## Aim of the task
Copy out the data exactly, leaving the pictures behind.

[Data items]
++++++
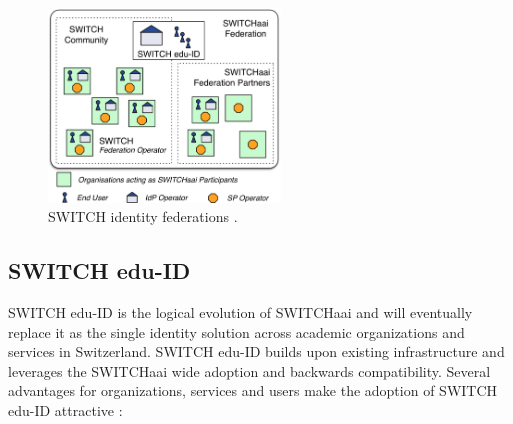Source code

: \begin{figure}[ht!]
	\centering
	\captionsetup{width=.7\linewidth}
	\includegraphics[width=0.55\textwidth]{figs/ch3/switch-federation}
	\caption{SWITCH identity federations \cite{eduid-service-description}.}
	\label{fig:switch-federation}
\end{figure}

\subsection{SWITCH edu-ID} \label{ssec:switch-eduid}

SWITCH edu-ID is the logical evolution of SWITCHaai and will eventually replace it as the single identity solution across academic organizations and services in Switzerland. SWITCH edu-ID builds upon existing infrastructure and leverages the SWITCHaai wide adoption and backwards compatibility. Several advantages for organizations, services and users make the adoption of SWITCH edu-ID attractive \cite{switch-eduid-benefits}: 

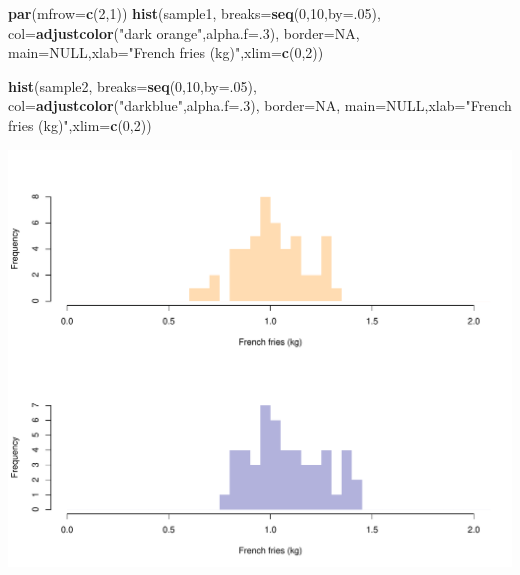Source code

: \documentclass[
]{book}
\newenvironment{Shaded}{\begin{snugshade}}{\end{snugshade}}
\newcommand{\DataTypeTok}[1]{\textcolor[rgb]{0.13,0.29,0.53}{#1}}
\newcommand{\DecValTok}[1]{\textcolor[rgb]{0.00,0.00,0.81}{#1}}
\newcommand{\KeywordTok}[1]{\textcolor[rgb]{0.13,0.29,0.53}{\textbf{#1}}}
\newcommand{\NormalTok}[1]{#1}
\newcommand{\OtherTok}[1]{\textcolor[rgb]{0.56,0.35,0.01}{#1}}
\newcommand{\StringTok}[1]{\textcolor[rgb]{0.31,0.60,0.02}{#1}}
\begin{document}
\begin{Shaded}
\begin{Highlighting}[]
\KeywordTok{par}\NormalTok{(}\DataTypeTok{mfrow=}\KeywordTok{c}\NormalTok{(}\DecValTok{2}\NormalTok{,}\DecValTok{1}\NormalTok{))}
\KeywordTok{hist}\NormalTok{(sample1,}
     \DataTypeTok{breaks=}\KeywordTok{seq}\NormalTok{(}\DecValTok{0}\NormalTok{,}\DecValTok{10}\NormalTok{,}\DataTypeTok{by=}\NormalTok{.}\DecValTok{05}\NormalTok{),}
     \DataTypeTok{col=}\KeywordTok{adjustcolor}\NormalTok{(}\StringTok{"dark orange"}\NormalTok{,}\DataTypeTok{alpha.f=}\NormalTok{.}\DecValTok{3}\NormalTok{),}
     \DataTypeTok{border=}\OtherTok{NA}\NormalTok{,}
     \DataTypeTok{main=}\OtherTok{NULL}\NormalTok{,}\DataTypeTok{xlab=}\StringTok{"French fries (kg)"}\NormalTok{,}\DataTypeTok{xlim=}\KeywordTok{c}\NormalTok{(}\DecValTok{0}\NormalTok{,}\DecValTok{2}\NormalTok{))}

\KeywordTok{hist}\NormalTok{(sample2,}
     \DataTypeTok{breaks=}\KeywordTok{seq}\NormalTok{(}\DecValTok{0}\NormalTok{,}\DecValTok{10}\NormalTok{,}\DataTypeTok{by=}\NormalTok{.}\DecValTok{05}\NormalTok{),}
     \DataTypeTok{col=}\KeywordTok{adjustcolor}\NormalTok{(}\StringTok{"darkblue"}\NormalTok{,}\DataTypeTok{alpha.f=}\NormalTok{.}\DecValTok{3}\NormalTok{),}
     \DataTypeTok{border=}\OtherTok{NA}\NormalTok{,}
     \DataTypeTok{main=}\OtherTok{NULL}\NormalTok{,}\DataTypeTok{xlab=}\StringTok{"French fries (kg)"}\NormalTok{,}\DataTypeTok{xlim=}\KeywordTok{c}\NormalTok{(}\DecValTok{0}\NormalTok{,}\DecValTok{2}\NormalTok{))}
\end{Highlighting}
\end{Shaded}

\includegraphics{figures/unnamed-chunk-179-1.pdf}
\end{document}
++++++
## Exercise answer
Source code

: \begin{figure}[ht!]
	\centering
	\captionsetup{width=.7\linewidth}
	\includegraphics[width=0.55\textwidth]{figs/ch3/switch-federation}
	\caption{SWITCH identity federations \cite{eduid-service-description}.}
	\label{fig:switch-federation}
\end{figure}

\subsection{SWITCH edu-ID} \label{ssec:switch-eduid}

SWITCH edu-ID is the logical evolution of SWITCHaai and will eventually replace it as the single identity solution across academic organizations and services in Switzerland. SWITCH edu-ID builds upon existing infrastructure and leverages the SWITCHaai wide adoption and backwards compatibility. Several advantages for organizations, services and users make the adoption of SWITCH edu-ID attractive \cite{switch-eduid-benefits}: 

Source code

: \documentclass[
]{book}
\newenvironment{Shaded}{\begin{snugshade}}{\end{snugshade}}
\newcommand{\DataTypeTok}[1]{\textcolor[rgb]{0.13,0.29,0.53}{#1}}
\newcommand{\DecValTok}[1]{\textcolor[rgb]{0.00,0.00,0.81}{#1}}
\newcommand{\KeywordTok}[1]{\textcolor[rgb]{0.13,0.29,0.53}{\textbf{#1}}}
\newcommand{\NormalTok}[1]{#1}
\newcommand{\OtherTok}[1]{\textcolor[rgb]{0.56,0.35,0.01}{#1}}
\newcommand{\StringTok}[1]{\textcolor[rgb]{0.31,0.60,0.02}{#1}}
\begin{document}
\begin{Shaded}
\begin{Highlighting}[]
\KeywordTok{par}\NormalTok{(}\DataTypeTok{mfrow=}\KeywordTok{c}\NormalTok{(}\DecValTok{2}\NormalTok{,}\DecValTok{1}\NormalTok{))}
\KeywordTok{hist}\NormalTok{(sample1,}
     \DataTypeTok{breaks=}\KeywordTok{seq}\NormalTok{(}\DecValTok{0}\NormalTok{,}\DecValTok{10}\NormalTok{,}\DataTypeTok{by=}\NormalTok{.}\DecValTok{05}\NormalTok{),}
     \DataTypeTok{col=}\KeywordTok{adjustcolor}\NormalTok{(}\StringTok{"dark orange"}\NormalTok{,}\DataTypeTok{alpha.f=}\NormalTok{.}\DecValTok{3}\NormalTok{),}
     \DataTypeTok{border=}\OtherTok{NA}\NormalTok{,}
     \DataTypeTok{main=}\OtherTok{NULL}\NormalTok{,}\DataTypeTok{xlab=}\StringTok{"French fries (kg)"}\NormalTok{,}\DataTypeTok{xlim=}\KeywordTok{c}\NormalTok{(}\DecValTok{0}\NormalTok{,}\DecValTok{2}\NormalTok{))}

\KeywordTok{hist}\NormalTok{(sample2,}
     \DataTypeTok{breaks=}\KeywordTok{seq}\NormalTok{(}\DecValTok{0}\NormalTok{,}\DecValTok{10}\NormalTok{,}\DataTypeTok{by=}\NormalTok{.}\DecValTok{05}\NormalTok{),}
     \DataTypeTok{col=}\KeywordTok{adjustcolor}\NormalTok{(}\StringTok{"darkblue"}\NormalTok{,}\DataTypeTok{alpha.f=}\NormalTok{.}\DecValTok{3}\NormalTok{),}
     \DataTypeTok{border=}\OtherTok{NA}\NormalTok{,}
     \DataTypeTok{main=}\OtherTok{NULL}\NormalTok{,}\DataTypeTok{xlab=}\StringTok{"French fries (kg)"}\NormalTok{,}\DataTypeTok{xlim=}\KeywordTok{c}\NormalTok{(}\DecValTok{0}\NormalTok{,}\DecValTok{2}\NormalTok{))}
\end{Highlighting}
\end{Shaded}

\includegraphics{figures/unnamed-chunk-179-1.pdf}
\end{document}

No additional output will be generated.